▶ What this task involves:
Among the records that follow, find the line with "and Juliet_](http://www.imdb.com/title/tt0047029/). (1954)" and the line with "Side Story](http://www.imdb.com/title/tt0055614/). (1961)". Set down those lines and all lines between them exactly, without adding anything.

▶ Extracted material:

══════════

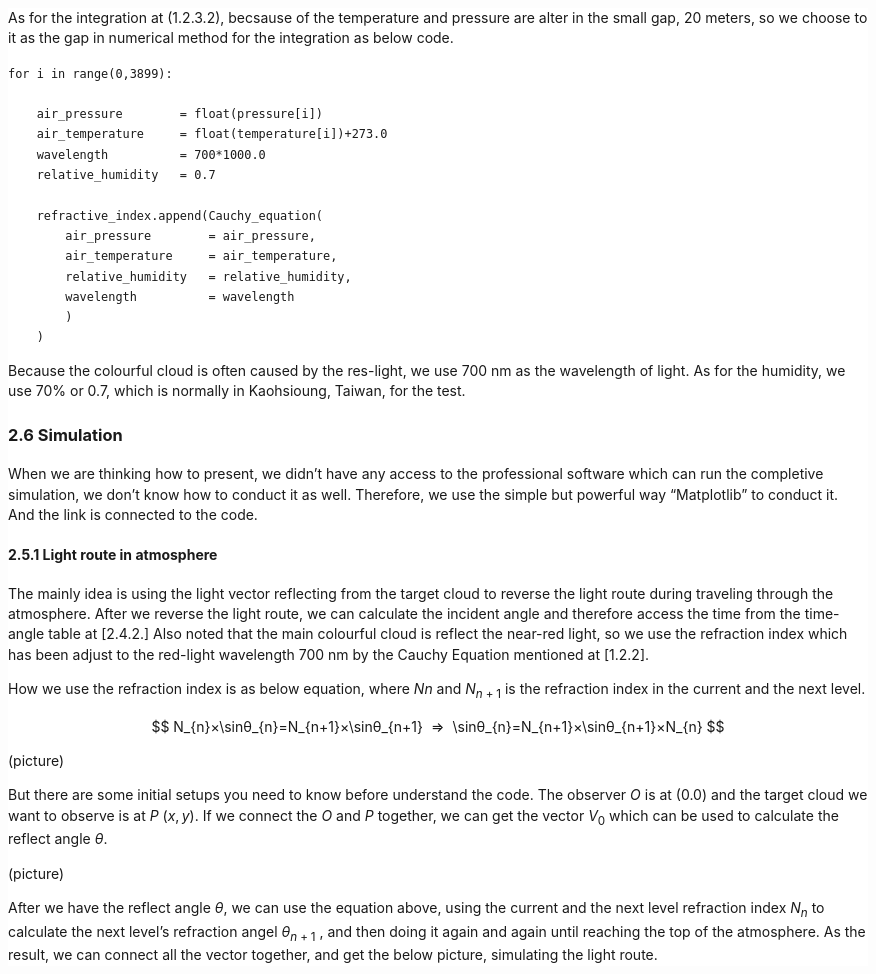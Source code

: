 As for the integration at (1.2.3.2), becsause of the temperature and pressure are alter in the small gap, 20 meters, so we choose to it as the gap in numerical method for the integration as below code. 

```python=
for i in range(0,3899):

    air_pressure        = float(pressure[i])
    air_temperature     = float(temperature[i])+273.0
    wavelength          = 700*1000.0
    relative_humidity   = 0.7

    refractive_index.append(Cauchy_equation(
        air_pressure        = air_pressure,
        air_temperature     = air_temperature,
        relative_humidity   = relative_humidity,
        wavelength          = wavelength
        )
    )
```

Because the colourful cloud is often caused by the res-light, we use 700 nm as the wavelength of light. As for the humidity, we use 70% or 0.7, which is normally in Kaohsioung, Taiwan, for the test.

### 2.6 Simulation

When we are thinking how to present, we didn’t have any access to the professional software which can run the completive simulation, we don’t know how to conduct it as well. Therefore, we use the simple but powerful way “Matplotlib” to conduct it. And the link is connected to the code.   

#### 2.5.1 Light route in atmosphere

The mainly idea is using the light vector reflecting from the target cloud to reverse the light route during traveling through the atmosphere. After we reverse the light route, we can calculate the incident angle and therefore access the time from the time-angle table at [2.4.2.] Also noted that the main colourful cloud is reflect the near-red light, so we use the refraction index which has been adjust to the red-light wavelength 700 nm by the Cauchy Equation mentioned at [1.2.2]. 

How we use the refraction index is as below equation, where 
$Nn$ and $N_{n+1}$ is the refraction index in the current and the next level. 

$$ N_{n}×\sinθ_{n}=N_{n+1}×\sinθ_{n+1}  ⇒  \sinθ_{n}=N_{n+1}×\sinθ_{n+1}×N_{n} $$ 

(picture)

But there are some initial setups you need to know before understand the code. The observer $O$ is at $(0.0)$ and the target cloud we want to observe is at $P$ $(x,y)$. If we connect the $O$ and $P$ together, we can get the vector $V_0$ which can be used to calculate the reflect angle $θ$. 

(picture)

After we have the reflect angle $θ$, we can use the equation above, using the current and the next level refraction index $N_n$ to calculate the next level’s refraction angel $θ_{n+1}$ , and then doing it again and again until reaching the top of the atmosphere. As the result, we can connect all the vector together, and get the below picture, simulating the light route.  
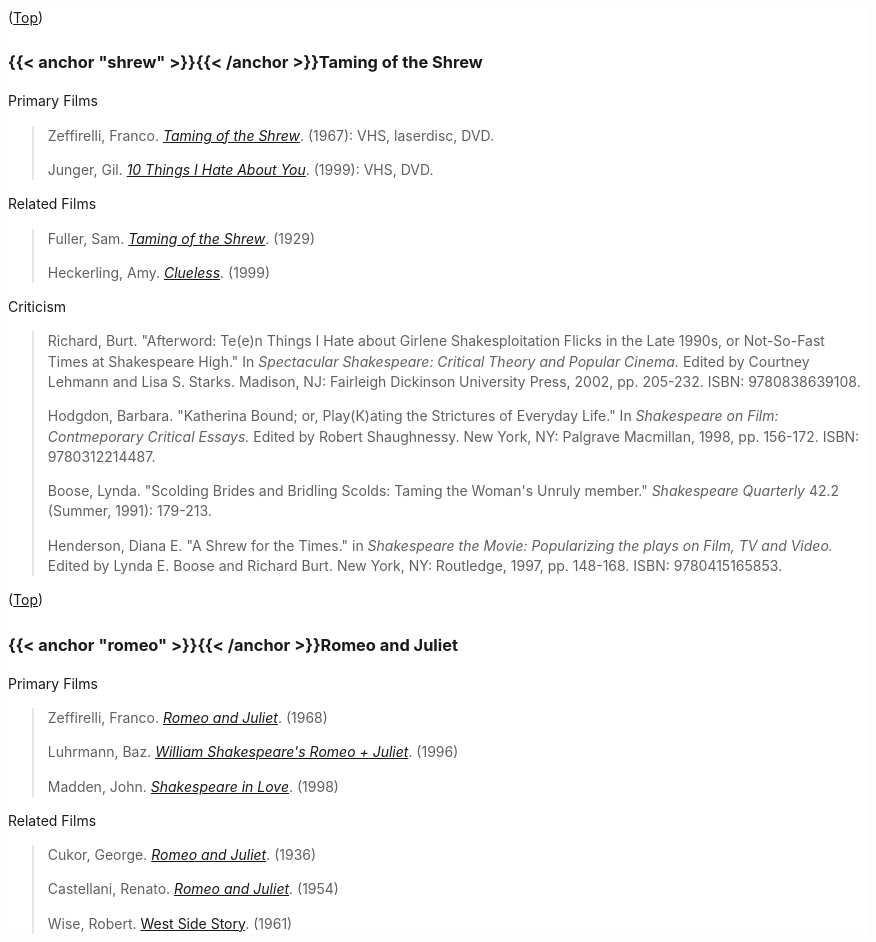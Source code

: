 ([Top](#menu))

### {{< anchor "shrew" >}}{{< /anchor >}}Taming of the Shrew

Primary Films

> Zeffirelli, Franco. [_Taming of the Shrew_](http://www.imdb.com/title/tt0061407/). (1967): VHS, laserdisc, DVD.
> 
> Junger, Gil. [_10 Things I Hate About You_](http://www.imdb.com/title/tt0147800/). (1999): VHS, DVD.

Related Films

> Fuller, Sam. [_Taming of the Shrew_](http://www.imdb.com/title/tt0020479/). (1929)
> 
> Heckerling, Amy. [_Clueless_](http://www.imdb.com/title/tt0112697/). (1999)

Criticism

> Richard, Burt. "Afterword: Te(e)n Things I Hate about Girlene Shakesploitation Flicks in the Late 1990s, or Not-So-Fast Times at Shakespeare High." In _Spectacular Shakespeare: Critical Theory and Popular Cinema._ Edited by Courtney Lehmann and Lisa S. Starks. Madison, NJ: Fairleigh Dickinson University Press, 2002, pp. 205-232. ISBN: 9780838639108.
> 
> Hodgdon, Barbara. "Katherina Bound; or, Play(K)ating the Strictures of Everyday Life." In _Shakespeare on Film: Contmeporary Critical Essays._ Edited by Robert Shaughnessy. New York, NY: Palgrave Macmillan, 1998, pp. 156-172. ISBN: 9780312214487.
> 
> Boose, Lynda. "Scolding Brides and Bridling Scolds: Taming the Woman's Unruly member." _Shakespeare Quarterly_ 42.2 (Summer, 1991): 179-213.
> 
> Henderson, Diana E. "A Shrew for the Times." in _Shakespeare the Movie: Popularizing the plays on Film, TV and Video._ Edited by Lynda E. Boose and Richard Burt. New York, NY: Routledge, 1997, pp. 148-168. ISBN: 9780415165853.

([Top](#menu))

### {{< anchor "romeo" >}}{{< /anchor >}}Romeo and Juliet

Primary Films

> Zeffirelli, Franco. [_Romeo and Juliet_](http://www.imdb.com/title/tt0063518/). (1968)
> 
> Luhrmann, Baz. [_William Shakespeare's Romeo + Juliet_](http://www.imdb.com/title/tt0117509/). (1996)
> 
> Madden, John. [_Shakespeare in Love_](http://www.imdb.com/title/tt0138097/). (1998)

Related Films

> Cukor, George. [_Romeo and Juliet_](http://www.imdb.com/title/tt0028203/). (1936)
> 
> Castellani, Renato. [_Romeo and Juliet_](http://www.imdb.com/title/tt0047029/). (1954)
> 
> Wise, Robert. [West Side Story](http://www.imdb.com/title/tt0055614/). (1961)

══════════

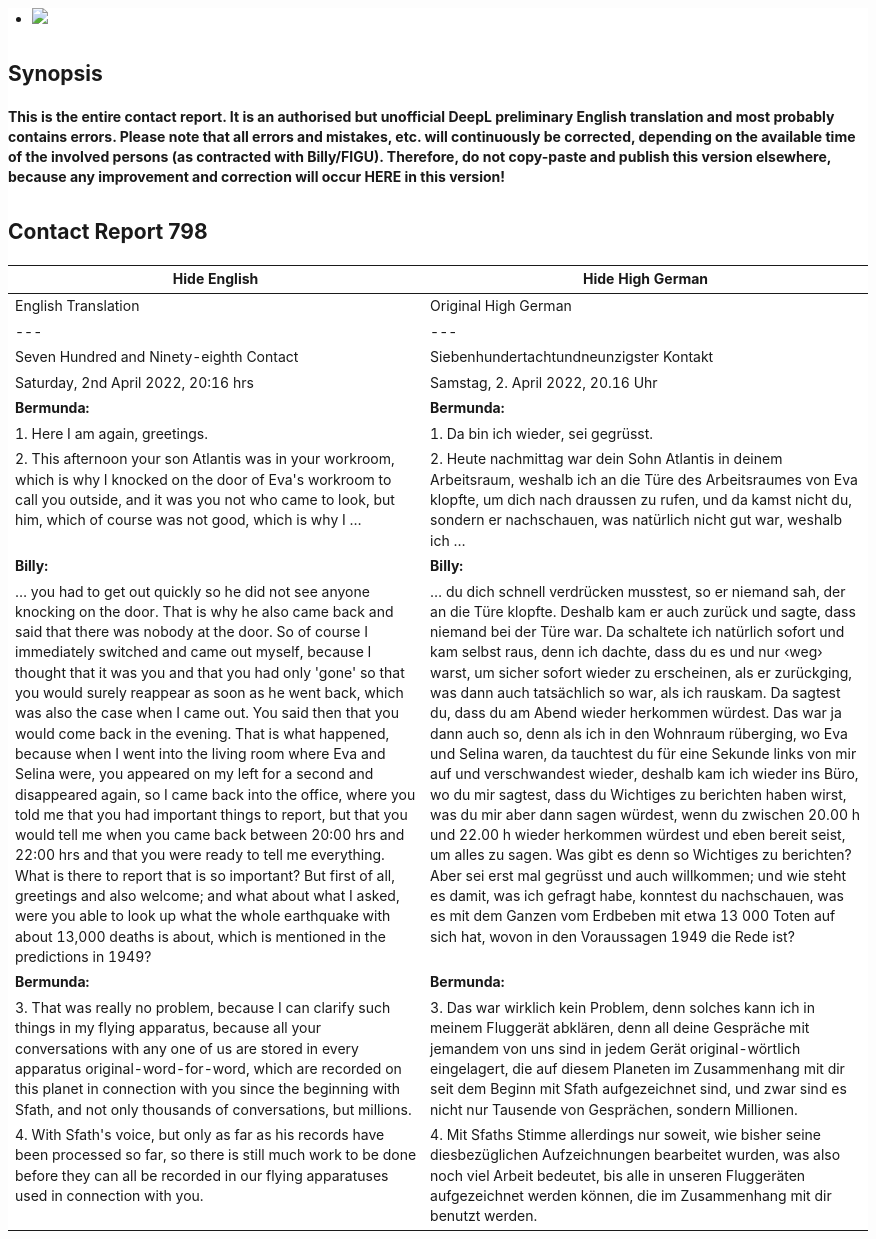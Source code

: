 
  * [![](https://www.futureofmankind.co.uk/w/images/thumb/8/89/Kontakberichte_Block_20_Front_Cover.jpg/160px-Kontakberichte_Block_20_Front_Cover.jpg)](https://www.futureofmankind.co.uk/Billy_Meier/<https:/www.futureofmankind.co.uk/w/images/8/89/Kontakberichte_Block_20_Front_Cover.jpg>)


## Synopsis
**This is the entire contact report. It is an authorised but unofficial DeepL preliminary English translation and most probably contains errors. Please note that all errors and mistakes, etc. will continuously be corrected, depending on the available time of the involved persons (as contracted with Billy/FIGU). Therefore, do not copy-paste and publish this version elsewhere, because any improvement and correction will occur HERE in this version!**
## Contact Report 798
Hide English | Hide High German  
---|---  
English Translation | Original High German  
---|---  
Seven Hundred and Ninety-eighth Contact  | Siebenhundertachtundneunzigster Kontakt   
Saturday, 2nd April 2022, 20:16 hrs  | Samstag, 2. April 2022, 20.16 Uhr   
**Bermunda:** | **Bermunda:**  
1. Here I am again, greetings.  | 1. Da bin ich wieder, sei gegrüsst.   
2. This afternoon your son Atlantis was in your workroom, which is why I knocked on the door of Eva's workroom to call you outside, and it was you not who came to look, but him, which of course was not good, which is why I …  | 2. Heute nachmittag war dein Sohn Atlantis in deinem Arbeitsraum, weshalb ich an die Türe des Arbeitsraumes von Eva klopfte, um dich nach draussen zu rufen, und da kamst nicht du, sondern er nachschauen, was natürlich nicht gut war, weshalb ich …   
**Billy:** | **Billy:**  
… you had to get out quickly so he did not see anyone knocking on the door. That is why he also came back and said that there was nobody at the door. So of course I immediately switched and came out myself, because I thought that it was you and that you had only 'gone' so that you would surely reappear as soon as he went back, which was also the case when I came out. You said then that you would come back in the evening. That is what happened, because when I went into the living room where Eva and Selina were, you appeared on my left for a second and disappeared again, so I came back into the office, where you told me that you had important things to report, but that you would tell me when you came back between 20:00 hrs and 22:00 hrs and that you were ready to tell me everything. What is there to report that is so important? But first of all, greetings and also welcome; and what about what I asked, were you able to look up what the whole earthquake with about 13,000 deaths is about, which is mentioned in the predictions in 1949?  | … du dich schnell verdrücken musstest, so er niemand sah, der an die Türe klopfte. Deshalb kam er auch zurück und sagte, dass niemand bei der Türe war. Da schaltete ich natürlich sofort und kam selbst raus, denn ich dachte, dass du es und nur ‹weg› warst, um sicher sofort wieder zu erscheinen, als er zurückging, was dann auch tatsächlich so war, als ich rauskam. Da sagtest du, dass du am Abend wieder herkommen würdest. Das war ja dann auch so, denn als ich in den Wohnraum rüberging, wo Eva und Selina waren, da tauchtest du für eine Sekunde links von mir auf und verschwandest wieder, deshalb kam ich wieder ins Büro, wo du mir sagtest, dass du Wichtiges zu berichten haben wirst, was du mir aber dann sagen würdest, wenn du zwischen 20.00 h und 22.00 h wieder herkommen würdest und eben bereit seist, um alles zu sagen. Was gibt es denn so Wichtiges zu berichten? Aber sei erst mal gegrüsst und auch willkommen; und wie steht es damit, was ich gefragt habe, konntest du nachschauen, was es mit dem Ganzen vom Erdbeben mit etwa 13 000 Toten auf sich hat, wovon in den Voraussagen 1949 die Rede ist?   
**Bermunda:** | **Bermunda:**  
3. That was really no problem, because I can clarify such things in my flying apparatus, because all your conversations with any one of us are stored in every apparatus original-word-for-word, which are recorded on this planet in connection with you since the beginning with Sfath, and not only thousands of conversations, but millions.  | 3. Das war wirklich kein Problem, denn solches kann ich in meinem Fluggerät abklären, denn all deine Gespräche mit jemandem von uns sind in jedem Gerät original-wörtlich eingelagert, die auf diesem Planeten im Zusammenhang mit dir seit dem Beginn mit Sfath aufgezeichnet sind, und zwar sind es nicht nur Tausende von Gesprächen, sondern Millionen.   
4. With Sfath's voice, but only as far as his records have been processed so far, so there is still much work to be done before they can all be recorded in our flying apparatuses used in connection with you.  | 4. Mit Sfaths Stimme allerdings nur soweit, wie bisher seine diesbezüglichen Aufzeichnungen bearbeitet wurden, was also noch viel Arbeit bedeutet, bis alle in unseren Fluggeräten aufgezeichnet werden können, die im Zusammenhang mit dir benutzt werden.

══════════

▶ Exercise solution:
> Castellani, Renato. [_Romeo and Juliet_](http://www.imdb.com/title/tt0047029/). (1954)
> 
> Wise, Robert. [West Side Story](http://www.imdb.com/title/tt0055614/). (1961)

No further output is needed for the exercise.